Medias

Los misterios en la vida íntima de Franco

Por Eduardo García Serrano/Fernando Paz/Periodista Digital.

Nueva edición de ‘Franco, Memoria Viva de España’, en su número catorce, centrándonos en la vida más íntima del protagonista. De la mano de Eduardo García Serrano y Fernando Paz, con la realización de Carlos Pecker.

Francisco Franco siempre fue un hombre tímido, poco expansivo y reservado. En África, mientras sus compañeros de milicia pasaban el tiempo libre en tabernas, juergas y mujeres, él se quedaba leyendo o trabajando en su tienda de campaña.

Pese a que se había convertido en una especie de celebridad a principios de los años 20, nunca tuvo una vida social muy activa. Más tarde, siendo jefe del Estado, restringía considerablemente las actividades propias de su condición que no fuesen de índole estrictamente política.

Por otro lado, era una persona segura de sí misma, y de firmes creencias católicas que mantuvo hasta el momento mismo de su muerte, con un patriotismo de marcado carácter militar y un fuerte amor por la familia.

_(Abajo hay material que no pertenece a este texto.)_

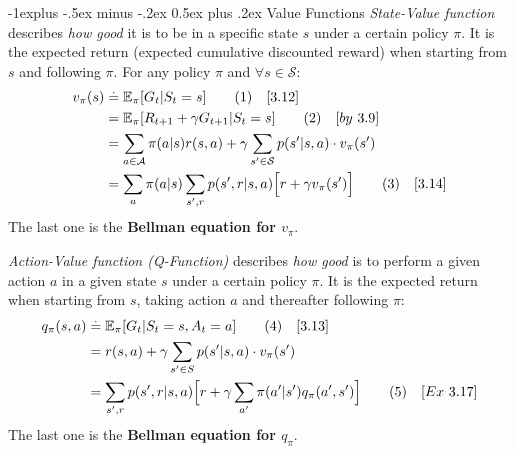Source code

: \documentclass[10pt,landscape]{article}
\makeatletter
\renewcommand{\subsection}{\@startsection{subsection}{2}{0mm}%
                                {-1explus -.5ex minus -.2ex}%
                                {0.5ex plus .2ex}%
                                {\normalfont\normalsize\bfseries}}
\newcommand\numberthis{\addtocounter{equation}{1}\tag{\theequation}}
\makeatother
\begin{document}
\begin{multicols}{3}
\subsection{Value Functions}
\emph{State-Value function} describes \emph{how good} it is to be in a specific state $s$ under a certain policy $\pi$.
It is the expected return (expected cumulative discounted reward) when starting from $s$ and following $\pi$. For any policy $\pi$ and $\forall s \in \mathcal{S}$:
\begin{align*}
v_{\pi}(s) & \stackrel{.}{=} \mathbb{E}_{\pi}[G_t | S_t = s] \numberthis \label{eq:v_def} \quad [3.12] \\
& = \mathbb{E}_{\pi}[R_{t+1} + \gamma G_{t+1} | S_t = s] \numberthis  \quad [by \ 3.9] \\ 
& = \sum_{a \in \mathcal{A}} \pi(a|s) r(s,a) + \gamma \sum_{s' \in \mathcal{S}} p(s'|s,a) \cdot v_\pi (s') \\
& = \sum_{a} \pi(a|s) \sum_{s' ,r} p(s',r | s, a) \Big[r + \gamma v_{\pi}(s')\Big] \numberthis \label{eq:v_bellman} \quad [3.14]
\end{align*}
The last one is the \textbf{Bellman equation for $v_\pi$}.

\emph{Action-Value function (Q-Function)} describes \emph{how good} is to perform a given action $a$ in a given state $s$ under a certain policy $\pi$. It is the expected return when starting from $s$, taking action $a$ and thereafter following $\pi$:
\begin{align*}
q_{\pi}(s,a) & \stackrel{.}{=} \mathbb{E}_{\pi}[G_t | S_t = s, A_t = a]  \numberthis \label{eq:q_def}\quad [3.13] \\
& = r(s,a) + \gamma \sum_{s' \in S} p(s'|s,a) \cdot v_\pi (s')\\
& = \sum_{s',r} p(s',r|s,a) \Big[r + \gamma \sum_{a'} \pi(a'|s') q_{\pi}(a',s') \Big]  \numberthis \label{eq:q_bellman}\quad [Ex \ 3.17]
\end{align*}
The last one is the \textbf{Bellman equation for $q_\pi$}.


\end{multicols}
\end{document}
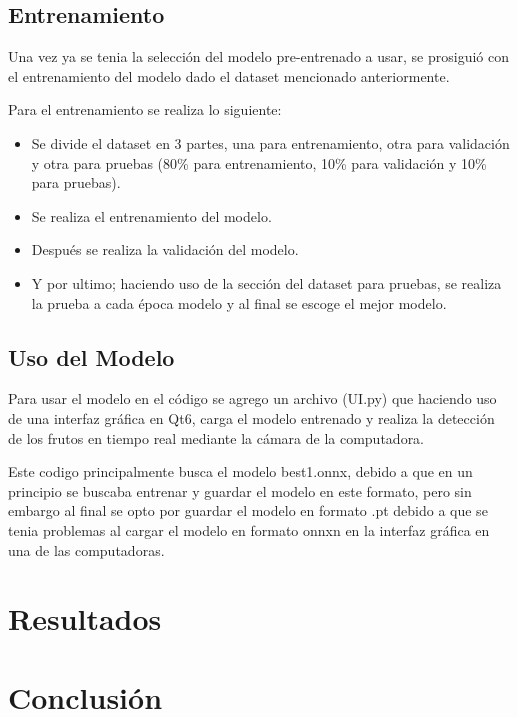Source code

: \documentclass[conference]{IEEEtran}
\begin{document}
\subsection{Entrenamiento}
Una vez ya se tenia la selección del modelo pre-entrenado a usar, se prosiguió con el entrenamiento del modelo dado el dataset mencionado anteriormente\cite{}.

Para el entrenamiento se realiza lo siguiente:
\begin{itemize}
    \item Se divide el dataset en 3 partes, una para entrenamiento, otra para validación y otra para pruebas (80\% para entrenamiento, 10\% para validación y 10\% para pruebas).
    \item Se realiza el entrenamiento del modelo.
    \item Después se realiza la validación del modelo.
    \item Y por ultimo; haciendo uso de la sección del dataset para pruebas, se realiza la prueba a cada época modelo y al final se escoge el mejor modelo.
\end{itemize}

\subsection{Uso del Modelo}
Para usar el modelo en el código se agrego un archivo (UI.py) que haciendo uso de una interfaz gráfica en Qt6, carga el modelo entrenado y realiza la detección de los frutos en tiempo real mediante la cámara de la computadora.

Este codigo principalmente busca el modelo best1.onnx, debido a que en un principio se buscaba entrenar y guardar el modelo en este formato, pero sin embargo al final se opto por guardar el modelo en formato .pt debido a que se tenia problemas al cargar el modelo en formato onnxn en la interfaz gráfica en una de las computadoras.

\section{Resultados}



\section{Conclusión}


\nocite{calcularRangos}
\printbibliography
\end{document}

No fue un hombre de grandes pasiones, sino más bien de reposada actitud ante la vida, sobre todo en la adversidad. Era contrario a tomar decisiones arriesgadas, y no cabe duda de que la prudencia fue una de sus virtudes. Tenía un pronunciado sentido de la historia y del cumplimiento del deber, como acredita su biografía africana y ratifica la posterior hasta sus últimos días.

Esa paciencia y ese sentido de la realidad condicionó el influjo que la ambición tuvo en otros muchos hombres de Estado, y que pudiera haberle conducido a él y a España a precipitarse por el camino de la aventura.

En lo personal era sereno – aunque sin llegar a esa frialdad que con frecuencia se le atribuye -; reposado, afable y en todo caso sin excesos en la manifestación externa de sus emociones. Nunca se le vio llorar en público hasta el día del funeral de Carrero Blanco, por quien sentía verdadero afecto y cuya lealtad era indudable.

Con otros compañeros de armas tuvo una relación más distante y, en algunos casos, algo ambivalente, como fue el caso del general Juan Yagüe, al que en su día primero destituyó y más tarde incluso desterró, pero en el que confió siempre y del que se acordaba en su lecho mortuorio.